### RECORD SET ###
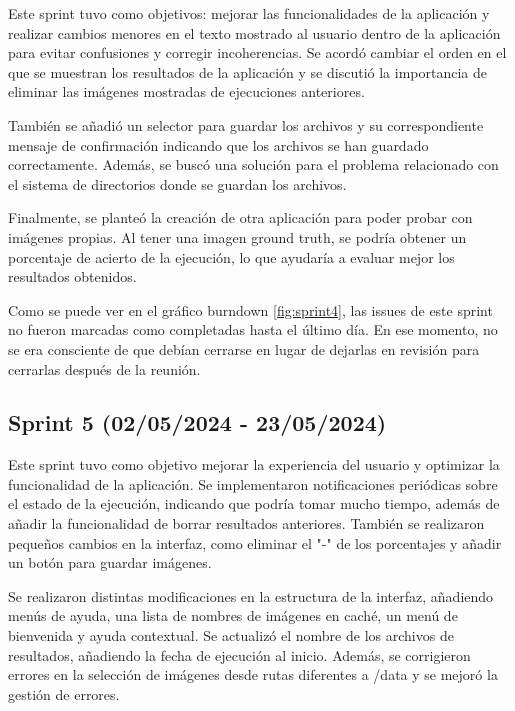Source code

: Este sprint tuvo como objetivos: mejorar las funcionalidades de la aplicación y realizar cambios menores en el texto mostrado al usuario dentro de la aplicación para evitar confusiones y corregir incoherencias. Se acordó cambiar el orden en el que se muestran los resultados de la aplicación y se discutió la importancia de eliminar las imágenes mostradas de ejecuciones anteriores.

También se añadió un selector para guardar los archivos y su correspondiente mensaje de confirmación indicando que los archivos se han guardado correctamente. Además, se buscó una solución para el problema relacionado con el sistema de directorios donde se guardan los archivos.

Finalmente, se planteó la creación de otra aplicación para poder probar con imágenes propias. Al tener una imagen ground truth, se podría obtener un porcentaje de acierto de la ejecución, lo que ayudaría a evaluar mejor los resultados obtenidos.


Como se puede ver en el gráfico burndown \ref{fig:sprint4}, las issues de este sprint no fueron marcadas como completadas hasta el último día. En ese momento, no se era consciente de que debían cerrarse en lugar de dejarlas en revisión para cerrarlas después de la reunión.


\subsection{Sprint 5 (02/05/2024 - 23/05/2024)}\label{sprint-5}

Este sprint tuvo como objetivo mejorar la experiencia del usuario y optimizar la funcionalidad de la aplicación. Se implementaron notificaciones periódicas sobre el estado de la ejecución, indicando que podría tomar mucho tiempo, además de añadir la funcionalidad de borrar resultados anteriores. También se realizaron pequeños cambios en la interfaz, como eliminar el "-" de los porcentajes y añadir un botón para guardar imágenes.

Se realizaron distintas modificaciones en la estructura de la interfaz, añadiendo menús de ayuda, una lista de nombres de imágenes en caché, un menú de bienvenida y ayuda contextual. Se actualizó el nombre de los archivos de resultados, añadiendo la fecha de ejecución al inicio. Además, se corrigieron errores en la selección de imágenes desde rutas diferentes a /data y se mejoró la gestión de errores.

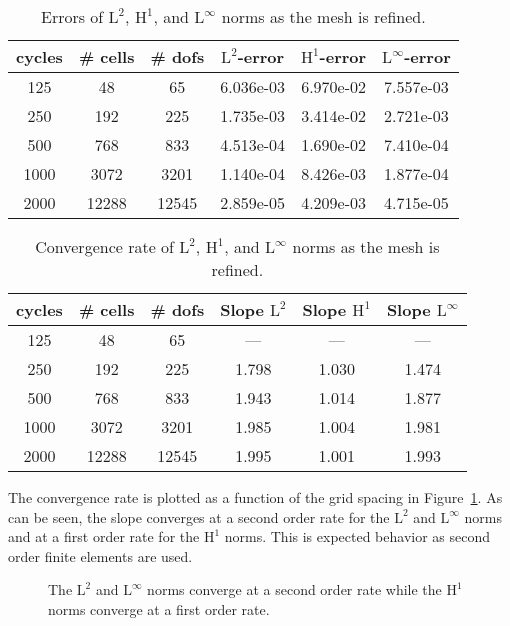 \documentclass{article}
\begin{document}
\begin{table}
  \centering
  \begin{tabular}{|c|c|c|c|c|c|} \hline
	  cycles & \# cells & \# dofs & $\textrm{L}^2$-error & $\textrm{H}^1$-error & $\textrm{L}^\infty$-error \\ \hline
	  125 & 48 & 65 & 6.036e-03 & 6.970e-02 & 7.557e-03\\ \hline
	  250 & 192 & 225 & 1.735e-03 & 3.414e-02 & 2.721e-03 \\ \hline
	  500 & 768 & 833 & 4.513e-04 & 1.690e-02 & 7.410e-04 \\ \hline
	  1000 & 3072 & 3201 & 1.140e-04 & 8.426e-03 & 1.877e-04 \\ \hline
	  2000 & 12288 & 12545 & 2.859e-05 & 4.209e-03 & 4.715e-05 \\ \hline
  \end{tabular}
  \caption{\label{tbl:convergenceerrors}Errors of $\textrm{L}^2$, $\textrm{H}^1$, and $\textrm{L}^\infty$ norms as the mesh is refined.}
\end{table}

\begin{table}
  \centering
  \begin{tabular}{|c|c|c|c|c|c|} \hline
	  cycles & \# cells & \# dofs & Slope $\textrm{L}^2$ & Slope $\textrm{H}^1$  & Slope $\textrm{L}^\infty$ \\ \hline
	  125 & 48 & 65 & --- & --- & --- \\ \hline
	  250 & 192 & 225 & 1.798 & 1.030 & 1.474 \\ \hline
	  500 & 768 & 833 & 1.943 & 1.014 & 1.877 \\ \hline
	  1000 & 3072 & 3201 & 1.985 & 1.004 & 1.981 \\ \hline
	  2000 & 12288 & 12545 & 1.995 & 1.001  & 1.993 \\ \hline
  \end{tabular}
  \caption{\label{tbl:convergencerate}Convergence rate of $\textrm{L}^2$, $\textrm{H}^1$, and $\textrm{L}^\infty$ norms as the mesh is refined.}
\end{table}

The convergence rate is plotted as a function of the grid spacing in Figure~\ref{fig:gridconvergence}.
As can be seen, the slope converges at a second order rate for the \(\textrm{L}^2\) and \(\textrm{L}^\infty\) norms and at a first order rate for the \(\textrm{H}^1\) norms.
This is expected behavior as second order finite elements are used.

\begin{figure}[htbp]
  \centering
  
  \caption{\label{fig:gridconvergence}The $\textrm{L}^2$ and $\textrm{L}^\infty$ norms converge at a second order rate while the $\textrm{H}^1$ norms converge at a first order rate.}
\end{figure}
\end{document}

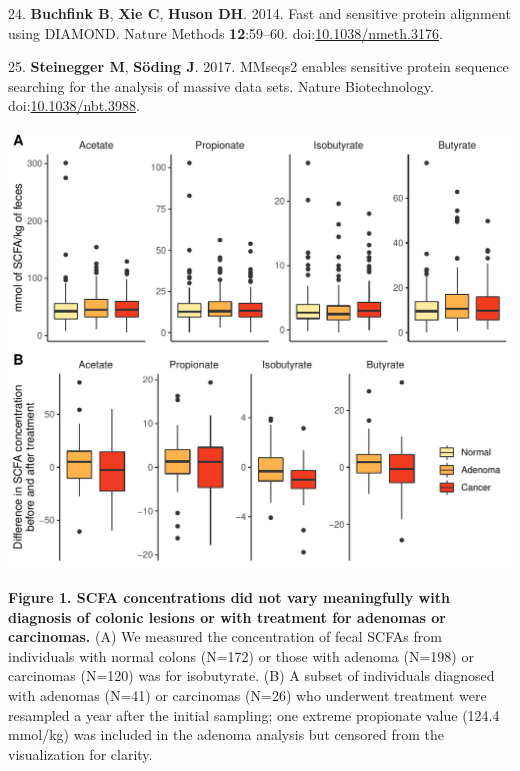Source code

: \documentclass[11pt,]{article}
\begin{document}
\leavevmode\hypertarget{ref-Buchfink2014}{}%
24. \textbf{Buchfink B}, \textbf{Xie C}, \textbf{Huson DH}. 2014. Fast
and sensitive protein alignment using DIAMOND. Nature Methods
\textbf{12}:59--60.
doi:\href{https://doi.org/10.1038/nmeth.3176}{10.1038/nmeth.3176}.

\leavevmode\hypertarget{ref-Steinegger2017}{}%
25. \textbf{Steinegger M}, \textbf{Söding J}. 2017. MMseqs2 enables
sensitive protein sequence searching for the analysis of massive data
sets. Nature Biotechnology.
doi:\href{https://doi.org/10.1038/nbt.3988}{10.1038/nbt.3988}.

\newpage

\includegraphics{../results/figures/scfa_comparisons.pdf}

\textbf{Figure 1. SCFA concentrations did not vary meaningfully with
diagnosis of colonic lesions or with treatment for adenomas or
carcinomas.} (A) We measured the concentration of fecal SCFAs from
individuals with normal colons (N=172) or those with adenoma (N=198) or
carcinomas (N=120) was for isobutyrate. (B) A subset of individuals
diagnosed with adenomas (N=41) or carcinomas (N=26) who underwent
treatment were resampled a year after the initial sampling; one extreme
propionate value (124.4 mmol/kg) was included in the adenoma analysis
but censored from the visualization for clarity.

\newpage
\end{document}
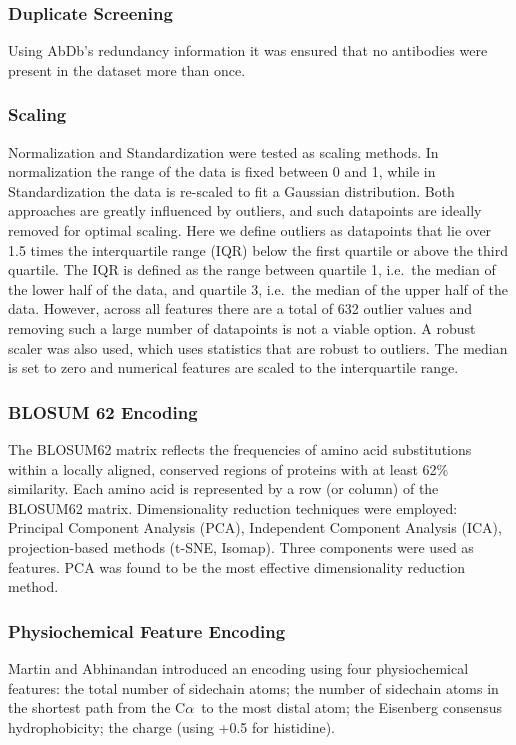 \documentclass[12pt]{article}
\newcommand{\ca}{\mbox{C$\alpha$}}
\let\shortcite\cite
\begin{document}
\subsubsection{Duplicate Screening}
Using AbDb's redundancy information it was ensured that no antibodies
were present in the dataset more than once.

\subsubsection{Scaling}
Normalization and Standardization were tested as scaling methods. In normalization the range of the data is fixed between 0 and 1, while in Standardization the data is re-scaled to fit a Gaussian distribution. Both
approaches are greatly influenced by outliers, and such datapoints are
ideally removed for optimal scaling. Here we define outliers as
datapoints that lie over 1.5 times the interquartile range (IQR) below
the first quartile or above the third quartile. The IQR is defined as
the range between quartile 1, i.e.\ the median of the lower half of the
data, and quartile 3, i.e.\ the median of the upper half of the
data. However, across all features there are a total of 632 outlier
values and removing such a large number of datapoints is not a viable
option. A robust scaler\cite{XXXX} was also used, which uses statistics that are
robust to outliers. The median is set to zero and numerical features
are scaled to the interquartile range.

\subsubsection{BLOSUM 62 Encoding}
The BLOSUM62 matrix reflects the frequencies of amino acid
substitutions within a locally aligned, conserved regions of proteins
with at least 62\% similarity. Each amino acid is represented by a row
(or column) of the BLOSUM62 matrix. Dimensionality reduction
techniques were employed: Principal Component Analysis (PCA),
Independent Component Analysis (ICA), projection-based methods (t-SNE,
Isomap). Three components were used as features. PCA was found to be the most effective dimensionality reduction method. 

\subsubsection{Physiochemical Feature Encoding}
Martin and Abhinandan\shortcite{Abhinandan2010} introduced an encoding using
four physiochemical features:
the total number of sidechain atoms; the
number of sidechain atoms in the shortest path from the \ca\ to the most
distal atom; the Eisenberg consensus
hydrophobicity\cite{Eisenberg1982}; the charge (using +0.5 for histidine).
\end{document}
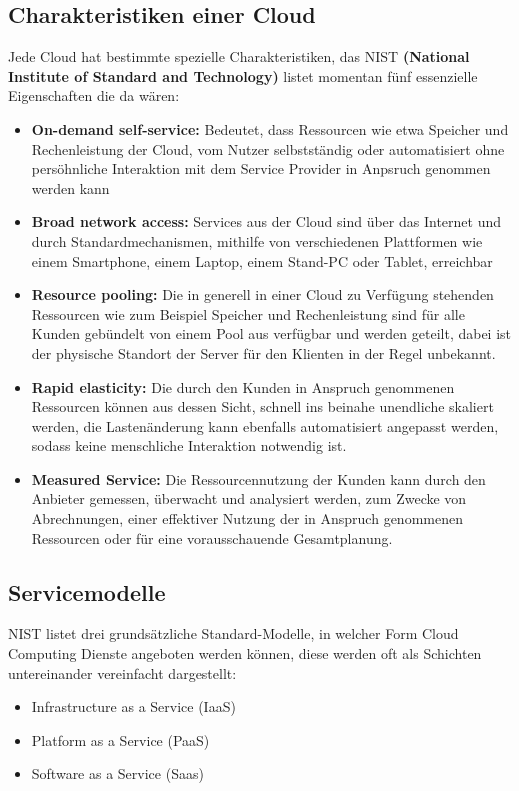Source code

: \subsection{Charakteristiken einer Cloud}
Jede Cloud hat bestimmte spezielle Charakteristiken, das NIST \textbf{(National Institute of Standard and Technology)} listet
momentan fünf essenzielle Eigenschaften die da wären:
\begin{itemize}
	\item \textbf{On-demand self-service: } Bedeutet, dass Ressourcen wie etwa Speicher und Rechenleistung der Cloud, vom Nutzer selbstständig oder automatisiert 
ohne persöhnliche Interaktion mit dem Service Provider in Anpsruch genommen werden kann
	\item \textbf{Broad network access: } Services aus der Cloud sind über das Internet und durch Standardmechanismen, mithilfe von verschiedenen Plattformen wie einem Smartphone, einem Laptop, einem Stand-PC oder Tablet, erreichbar
	\item \textbf{Resource pooling: } Die in generell in einer Cloud zu Verfügung stehenden Ressourcen wie zum Beispiel Speicher und Rechenleistung sind für alle Kunden gebündelt von einem Pool aus verfügbar und werden geteilt, dabei ist der physische Standort der Server für den Klienten in der Regel unbekannt.
	\item \textbf{Rapid elasticity: } Die durch den Kunden in Anspruch genommenen Ressourcen können aus dessen Sicht, schnell ins beinahe unendliche skaliert werden, die Lastenänderung
kann ebenfalls automatisiert angepasst werden, sodass keine menschliche Interaktion notwendig ist.
	\item \textbf{Measured Service: } Die Ressourcennutzung der Kunden kann durch den Anbieter gemessen, überwacht und analysiert werden, zum Zwecke von Abrechnungen, einer effektiver
Nutzung der in Anspruch genommenen Ressourcen oder für eine vorausschauende Gesamtplanung.
\end{itemize}


\subsection{Servicemodelle}
NIST listet drei grundsätzliche Standard-Modelle, in welcher Form Cloud Computing Dienste angeboten werden können, diese werden oft als Schichten untereinander vereinfacht dargestellt:
\begin{itemize}
	\item Infrastructure as a Service (IaaS)
	\item Platform as a Service (PaaS)
	\item Software as a Service (Saas)
\end{itemize}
###
TASK TO COMPLETE - Beginning with the first line of the records above, extract each line exactly through the line that holds "de ejecuciones anteriores.", both ends included. Omit pictures.

ANSWER TO THE PROBLEM -
Source code

: Este sprint tuvo como objetivos: mejorar las funcionalidades de la aplicación y realizar cambios menores en el texto mostrado al usuario dentro de la aplicación para evitar confusiones y corregir incoherencias. Se acordó cambiar el orden en el que se muestran los resultados de la aplicación y se discutió la importancia de eliminar las imágenes mostradas de ejecuciones anteriores.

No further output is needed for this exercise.